The strong correlation between the twin global epidemics of obesity and type 2 diabetes and the identification of obesity as a major cause of type 2 diabetes is now well established (14). It has also become clear that adipose tissue rather than being a passive energy storehouse is, in fact, an active endocrine organ secreting a variety of proteins that regulate glucose levels, lipid metabolism, and energy homeostasis (57), including leptin (8,9), tumor necrosis factor-α (10,11), and resistin (12,13). Another adipose-secreted protein that has attracted a lot of attention recently is adiponectin, an abundant plasma protein encoded by the APM1 gene. In pharmacological studies, the administration of adiponectin caused weight loss and lowered plasma glucose in mice that were fed a high-fat and -sucrose diet (14). Adiponectin was also shown to stimulate glucose uptake and fatty acid oxidation via the phosphorylation and activation of 5′-AMP–activated protein kinase (15). The data from adiponectin knockout studies have been conflicting, with adiponectin-deficient mice exhibiting moderate insulin resistance with glucose intolerance (16); insulin resistance, but only when fed a high-fat and -sucrose diet (17); and normal plasma glucose and insulin levels (18). An interesting prospective study in rhesus monkeys showed that adiponectin levels decreased in parallel with the development of insulin resistance and type 2 diabetes (1921). In humans, adiponectin levels are significantly reduced in individuals with obesity (22) and type 2 diabetes (19) relative to control subjects and are correlated with the level of insulin sensitivity and insulinemia (21). These observations suggested that low plasma adiponectin may contribute to the pathogenesis of insulin resistance and type 2 diabetes and, therefore, that the APM1 gene is a candidate type 2 diabetes susceptibility gene.

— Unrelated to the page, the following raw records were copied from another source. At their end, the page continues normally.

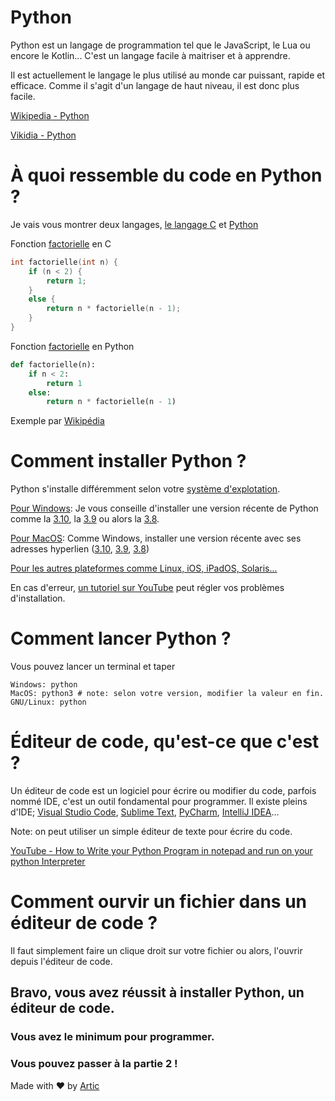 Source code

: # Python

Python est un langage de programmation tel que le JavaScript, le Lua ou encore le Kotlin...
C'est un langage facile à maitriser et à apprendre.

Il est actuellement le langage le plus utilisé au monde car puissant, rapide et efficace. Comme il s'agit d'un langage de haut niveau, il est donc plus facile.

[Wikipedia - Python](https://fr.wikipedia.org/wiki/Python_(langage))

[Vikidia - Python](https://fr.vikidia.org/wiki/Python_(langage_de_programmation))

# À quoi ressemble du code en Python ?

Je vais vous montrer deux langages, [le langage C](https://fr.wikipedia.org/wiki/C_(langage)) et [Python](https://fr.wikipedia.org/wiki/Python_(langage))

Fonction [factorielle](https://fr.wikipedia.org/wiki/Factorielle) en C

```c
int factorielle(int n) {
    if (n < 2) {
        return 1;
    }
    else {
        return n * factorielle(n - 1);
    }
}
```
Fonction [factorielle](https://fr.wikipedia.org/wiki/Factorielle) en Python
```python
def factorielle(n):
    if n < 2:
        return 1
    else:
        return n * factorielle(n - 1)
```

Exemple par [Wikipédia](https://fr.wikipedia.org/wiki/Python_(langage))


# Comment installer Python ?

Python s'installe différemment selon votre [système d'explotation](https://fr.wikipedia.org/wiki/Syst%C3%A8me_d%27exploitation).

[Pour Windows](https://www.python.org/downloads/windows/):
Je vous conseille d'installer une version récente de Python comme la [3.10](https://www.python.org/downloads/release/python-3100/), la [3.9](https://www.python.org/downloads/release/python-390/) ou alors la [3.8](https://www.python.org/downloads/release/python-380/).

[Pour MacOS](https://www.python.org/downloads/macos/):
Comme Windows, installer une version récente avec ses adresses hyperlien ([3.10](https://www.python.org/ftp/python/3.10.0/python-3.10.0post2-macos11.pkg), [3.9](https://www.python.org/ftp/python/3.9.0/python-3.9.0-macosx10.9.pkg), [3.8](https://www.python.org/ftp/python/3.8.0/python-3.8.0-macosx10.9.pkg))

[Pour les autres plateformes comme Linux, iOS, iPadOS, Solaris...](https://www.python.org/download/other/)

En cas d'erreur, [un tutoriel sur YouTube](https://youtu.be/3nrCgMTDTdY) peut régler vos problèmes d'installation.

# Comment lancer Python ?

Vous pouvez lancer un terminal et taper 
```
Windows: python
MacOS: python3 # note: selon votre version, modifier la valeur en fin.
GNU/Linux: python
```

# Éditeur de code, qu'est-ce que c'est ?

Un éditeur de code est un logiciel pour écrire ou modifier du code, parfois nommé IDE, c'est un outil fondamental pour programmer.
Il existe pleins d'IDE; [Visual Studio Code](https://code.visualstudio.com/), [Sublime Text](https://www.sublimetext.com/), [PyCharm](https://www.jetbrains.com/fr-fr/pycharm/), [IntelliJ IDEA](https://www.jetbrains.com/fr-fr/idea/)...

Note: on peut utiliser un simple éditeur de texte pour écrire du code.

[YouTube - How to Write your Python Program in notepad and run on your python Interpreter](https://youtu.be/Gyd09SoyoPs)

# Comment ourvir un fichier dans un éditeur de code ?

Il faut simplement faire un clique droit sur votre fichier ou alors, l'ouvrir depuis l'éditeur de code.


## Bravo, vous avez réussit à installer Python, un éditeur de code.
### Vous avez le minimum pour programmer.
### Vous pouvez passer à la partie 2 !

Made with ❤️ by [Artic](https://discord.com/users/855783629047988274)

The APM1 gene maps to chromosome 3q27, a region identified as a susceptibility locus for the metabolic syndrome (23) and type 2 diabetes (24). Scanning the gene for single nucleotide polymorphisms (SNPs) in the Japanese (25) and French Caucasian (26) populations revealed 10 common (frequency >5%) SNPs. SNPs +45 and +276, in exon 2 and intron 2, respectively, were found to be associated with type 2 diabetes in the Japanese (25), whereas in French Caucasians, a haplotype including SNPs −11391 and −11377 in the proximal promoter region of the APM1 gene was associated with both adiponectin levels and type 2 diabetes (26). In a recent study in the Swedish Caucasian population (27), SNPs −11426 and −11377 were associated with type 2 diabetes, providing additional evidence that SNPs in the promoter region of the APM1 gene contribute to the genetic risk of type 2 diabetes.

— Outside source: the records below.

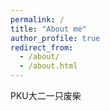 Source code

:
 ```yaml
---
permalink: /
title: "About me"
author_profile: true
redirect_from: 
  - /about/
  - /about.html
---
```


PKU大二一只废柴
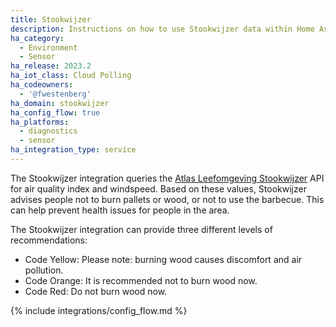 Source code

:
 ```yaml
---
title: Stookwijzer
description: Instructions on how to use Stookwijzer data within Home Assistant
ha_category:
  - Environment
  - Sensor
ha_release: 2023.2
ha_iot_class: Cloud Polling
ha_codeowners:
  - '@fwestenberg'
ha_domain: stookwijzer
ha_config_flow: true
ha_platforms:
  - diagnostics
  - sensor
ha_integration_type: service
---
```


The Stookwijzer integration queries the [Atlas Leefomgeving Stookwijzer](https://www.atlasleefomgeving.nl/stookwijzer) API for air quality index and windspeed. Based on these values, Stookwijzer advises people not to burn pallets or wood, or not to use the barbecue. This can help prevent health issues for people in the area.

The Stookwijzer integration can provide three different levels of recommendations:

- Code Yellow: Please note: burning wood causes discomfort and air pollution.
- Code Orange: It is recommended not to burn wood now.
- Code Red: Do not burn wood now.

{% include integrations/config_flow.md %}
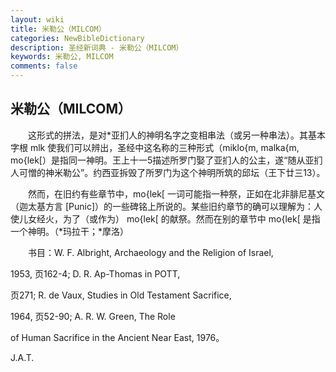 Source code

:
 ```yaml
---
layout: wiki
title: 米勒公（MILCOM）
categories: NewBibleDictionary
description: 圣经新词典 - 米勒公（MILCOM）
keywords: 米勒公, MILCOM
comments: false
---
```


## 米勒公（MILCOM）

　　这形式的拼法，是对*亚扪人的神明名字之变相串法（或另一种串法）。其基本字根 mlk 使我们可以辨出，圣经中这名称的三种形式（miklo{m, malka{m, mo{lek[）是指同一神明。王上十一5描述所罗门娶了亚扪人的公主，遂“随从亚扪人可憎的神米勒公”。约西亚拆毁了所罗门为这个神明所筑的邱坛（王下廿三13）。

　　然而，在旧约有些章节中，mo{lek[ 一词可能指一种祭，正如在北非腓尼基文（迦太基方言 [Punic]）的一些碑铭上所说的。某些旧约章节的确可以理解为：人使儿女经火，为了（或作为） mo{lek[ 的献祭。然而在别的章节中 mo{lek[ 是指一个神明。（*玛拉干；*摩洛）

　　书目：W. F. Albright, Archaeology and the Religion of Israel,

1953, 页162-4; D. R. Ap-Thomas in POTT,

页271; R. de Vaux, Studies in Old Testament Sacrifice,

1964, 页52-90; A. R. W. Green, The Role

of Human Sacrifice in the Ancient Near East, 1976。

J.A.T.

In this report, we present a detailed reexamination of the genetics of the APM1 locus and its contribution to the genetic basis of susceptibility of type 2 diabetes in the French Caucasian population. Genetic variants in the APM1 gene were tested for association with type 2 diabetes in a new case-control study. We characterized the relationship between the pattern of linkage disequilibrium (LD) across the APM1 gene, the APM1 haplotype diversity, and the APM1 locus-specific recombination rate. In addition, we assessed the contribution of APM1 SNPs to the evidence for linkage of type 2 diabetes to chromosome 3q27 (24). Finally, evidence is presented that the type 2 diabetes susceptibility locus at 3q27 influences serum adiponectin levels in individuals with type 2 diabetes.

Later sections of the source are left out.